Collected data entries
———
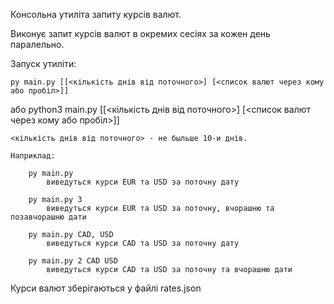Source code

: Консольна утиліта запиту курсів валют.

Виконує запит курсів валют в окремих сесіях за кожен день паралельно.


Запуск утиліти:
    
    py main.py [[<кількість днів від поточного>] [<список валют через кому або пробіл>]]
  або
    python3 main.py [[<кількість днів від поточного>] [<список валют через кому або пробіл>]]

    <кількість днів від поточного> - не быльше 10-и днів.

    Наприклад:

        py main.py
            виведуться курси EUR та USD за поточну дату

        py main.py 3
            виведуться курси EUR та USD за поточну, вчорашню та позавчорашню дати

        py main.py CAD, USD
            виведуться курси CAD та USD за поточну дату

        py main.py 2 CAD USD
            виведуться курси CAD та USD за поточну та вчорашню дати

Курси валют зберігаються у файлі  rates.json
———
EXERCISE
Within the records, how many lines include "список"? The answer is the number and nothing else.

PROBLEM SOLUTION
2